Negative Yields Are No Longer Spanning The Globe
When commenting on the bond market, the tendency is to focus just on U.S. Treasury (UST) securities. This is not a critique, as the UST market is arguably the most closely followed bond arena in the world. However, sometimes investors can lose sight of developments in other sovereign debt arenas. Against this backdrop, I thought it would be prudent to provide an early 2022 update from a global perspective, although the results probably won’t surprise you too much.
The trend here in the U.S. is one that is also occurring all around the globe—higher yields. As you can see in the table, 10-year sovereign debt yields have moved higher year-to-date in just about every key bond market. Interestingly, the increases have also been somewhat uniform in places such as the U.S., Germany, the U.K., and Canada, at around 40 basis points (bps) each. Italian 10-year BTP yields have risen the most thus far, by just under 60 bps. Even in Japan, yields have moved up by almost 15 bps in the Japanese Government Bond market.

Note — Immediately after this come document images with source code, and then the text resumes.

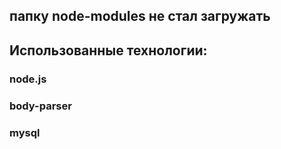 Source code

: ## папку node-modules не стал загружать
## Использованные технологии:
### node.js
### body-parser
### mysql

Year-to-Date Changes in 10-Year Sovereign Debt Yields (%)
Perhaps the most noteworthy global development has been the return of sovereign debt yields into positive territory. Indeed, remember all those stories about negative yields abroad? Well, don’t look now, but as of this writing, negative rates are no longer evident in the 10-year sector, or even for essentially any of the five-year part of the curve either. Looking at German bunds as the benchmark government bond market outside the U.S., 10-year yields are now in positive territory for the first time since 2019. In fact, following last week’s ECB meeting, the markets seem to be betting that rate hikes will also occur in the eurozone later this year, which could bring the key deposit rate back to zero from its current level of -0.50%.
Conclusion
Let’s bring it back to any potential ramifications for the U.S. bond market. What sticks out to me is the narrative of recent years that negative rates overseas would serve as a cap on yield levels here at home. Well, what happens when negative rates abroad no longer exist? While spread comparisons would seem to still benefit Treasuries on an absolute basis, it seems reasonable to expect UST yields could potentially lose some support from overseas buying going forward. So, let’s harken back to my blog post from last week and ask the question: could the UST market lose support from both the Fed and global investors later this year? A fair question to ask and a compelling reason to consider rate hedging for a bond portfolio.